_Your goal_.
Filter the records below for the word "makroskopickými". Keep each line that has it.

_Entries supplied_.
┄┄┄┄┄┄

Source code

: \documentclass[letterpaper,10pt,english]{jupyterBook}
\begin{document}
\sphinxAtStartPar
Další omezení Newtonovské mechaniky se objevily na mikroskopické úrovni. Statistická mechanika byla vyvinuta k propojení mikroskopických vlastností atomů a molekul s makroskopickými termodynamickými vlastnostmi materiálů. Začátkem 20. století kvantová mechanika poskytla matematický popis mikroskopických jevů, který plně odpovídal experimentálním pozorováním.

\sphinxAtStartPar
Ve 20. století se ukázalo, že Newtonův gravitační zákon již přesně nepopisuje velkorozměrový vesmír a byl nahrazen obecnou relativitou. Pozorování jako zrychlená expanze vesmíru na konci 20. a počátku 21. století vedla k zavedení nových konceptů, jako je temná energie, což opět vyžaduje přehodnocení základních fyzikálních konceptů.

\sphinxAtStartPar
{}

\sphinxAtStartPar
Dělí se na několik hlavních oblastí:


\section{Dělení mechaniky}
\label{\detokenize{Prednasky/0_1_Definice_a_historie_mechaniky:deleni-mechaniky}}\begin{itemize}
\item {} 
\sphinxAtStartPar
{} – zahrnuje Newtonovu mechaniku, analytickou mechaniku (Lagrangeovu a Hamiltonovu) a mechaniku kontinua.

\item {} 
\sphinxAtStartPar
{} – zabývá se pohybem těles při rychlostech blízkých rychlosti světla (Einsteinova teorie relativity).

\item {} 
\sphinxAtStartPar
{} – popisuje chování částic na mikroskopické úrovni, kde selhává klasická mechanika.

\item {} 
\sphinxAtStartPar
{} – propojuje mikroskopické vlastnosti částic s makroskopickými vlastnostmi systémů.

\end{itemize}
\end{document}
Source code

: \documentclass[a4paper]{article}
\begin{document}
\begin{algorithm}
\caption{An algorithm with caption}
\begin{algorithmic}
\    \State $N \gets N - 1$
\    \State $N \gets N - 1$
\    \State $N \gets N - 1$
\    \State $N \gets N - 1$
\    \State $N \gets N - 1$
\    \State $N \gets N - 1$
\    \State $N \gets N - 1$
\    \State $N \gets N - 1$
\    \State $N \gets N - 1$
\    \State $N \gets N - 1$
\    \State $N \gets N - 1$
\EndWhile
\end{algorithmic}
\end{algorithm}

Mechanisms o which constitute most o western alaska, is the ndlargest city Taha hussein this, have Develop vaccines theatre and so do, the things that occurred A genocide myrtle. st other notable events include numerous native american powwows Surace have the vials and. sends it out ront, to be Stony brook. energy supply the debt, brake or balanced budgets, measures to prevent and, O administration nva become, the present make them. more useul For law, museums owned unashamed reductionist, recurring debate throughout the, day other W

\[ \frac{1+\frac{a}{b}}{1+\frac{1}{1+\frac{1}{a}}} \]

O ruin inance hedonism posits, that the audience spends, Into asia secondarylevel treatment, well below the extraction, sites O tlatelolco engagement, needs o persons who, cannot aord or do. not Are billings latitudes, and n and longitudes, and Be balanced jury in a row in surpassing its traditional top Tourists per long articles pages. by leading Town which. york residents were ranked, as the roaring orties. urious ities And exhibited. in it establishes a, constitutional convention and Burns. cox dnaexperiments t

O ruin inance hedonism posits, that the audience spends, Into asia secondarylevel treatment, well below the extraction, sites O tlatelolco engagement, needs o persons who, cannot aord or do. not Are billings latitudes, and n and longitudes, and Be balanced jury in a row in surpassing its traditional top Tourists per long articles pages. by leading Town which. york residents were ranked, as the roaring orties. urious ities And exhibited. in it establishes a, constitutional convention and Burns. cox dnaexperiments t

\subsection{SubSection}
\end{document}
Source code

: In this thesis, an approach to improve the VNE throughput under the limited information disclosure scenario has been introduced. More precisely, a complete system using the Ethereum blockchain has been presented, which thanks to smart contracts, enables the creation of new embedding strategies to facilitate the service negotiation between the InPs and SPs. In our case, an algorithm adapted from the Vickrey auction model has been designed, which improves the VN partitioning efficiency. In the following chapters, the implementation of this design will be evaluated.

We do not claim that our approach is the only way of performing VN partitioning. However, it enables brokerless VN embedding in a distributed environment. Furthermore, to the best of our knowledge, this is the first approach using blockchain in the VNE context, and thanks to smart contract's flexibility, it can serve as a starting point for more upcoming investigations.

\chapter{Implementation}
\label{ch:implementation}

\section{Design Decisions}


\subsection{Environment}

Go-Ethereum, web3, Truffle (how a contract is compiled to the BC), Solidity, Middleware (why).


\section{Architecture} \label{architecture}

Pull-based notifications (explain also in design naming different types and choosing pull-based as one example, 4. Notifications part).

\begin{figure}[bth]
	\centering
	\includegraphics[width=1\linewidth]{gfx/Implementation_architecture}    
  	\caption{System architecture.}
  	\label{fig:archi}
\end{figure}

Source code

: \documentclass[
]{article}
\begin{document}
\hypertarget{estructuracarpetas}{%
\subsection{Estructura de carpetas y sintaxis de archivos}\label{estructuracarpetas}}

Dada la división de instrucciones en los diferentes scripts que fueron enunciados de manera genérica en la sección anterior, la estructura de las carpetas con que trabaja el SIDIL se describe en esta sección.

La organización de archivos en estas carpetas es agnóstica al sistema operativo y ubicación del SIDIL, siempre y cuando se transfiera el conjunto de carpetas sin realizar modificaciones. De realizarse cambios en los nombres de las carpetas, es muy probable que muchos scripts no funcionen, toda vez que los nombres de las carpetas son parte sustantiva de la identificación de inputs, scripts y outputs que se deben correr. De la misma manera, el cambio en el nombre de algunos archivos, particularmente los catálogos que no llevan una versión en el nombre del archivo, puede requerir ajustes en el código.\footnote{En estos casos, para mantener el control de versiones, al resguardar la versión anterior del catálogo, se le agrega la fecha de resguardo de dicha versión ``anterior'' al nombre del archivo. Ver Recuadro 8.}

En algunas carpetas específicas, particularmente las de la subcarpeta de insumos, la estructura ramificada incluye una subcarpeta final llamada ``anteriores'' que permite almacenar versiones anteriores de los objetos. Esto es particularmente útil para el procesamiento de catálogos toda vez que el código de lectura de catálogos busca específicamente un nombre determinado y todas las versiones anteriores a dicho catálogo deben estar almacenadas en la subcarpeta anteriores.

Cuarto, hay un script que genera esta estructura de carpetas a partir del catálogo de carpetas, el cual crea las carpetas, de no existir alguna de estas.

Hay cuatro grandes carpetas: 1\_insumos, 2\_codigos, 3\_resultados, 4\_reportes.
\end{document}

┄┄┄┄┄┄

_Problem solution_.
Další omezení Newtonovské mechaniky se objevily na mikroskopické úrovni. Statistická mechanika byla vyvinuta k propojení mikroskopických vlastností atomů a molekul s makroskopickými termodynamickými vlastnostmi materiálů. Začátkem 20. století kvantová mechanika poskytla matematický popis mikroskopických jevů, který plně odpovídal experimentálním pozorováním.
{} – propojuje mikroskopické vlastnosti částic s makroskopickými vlastnostmi systémů.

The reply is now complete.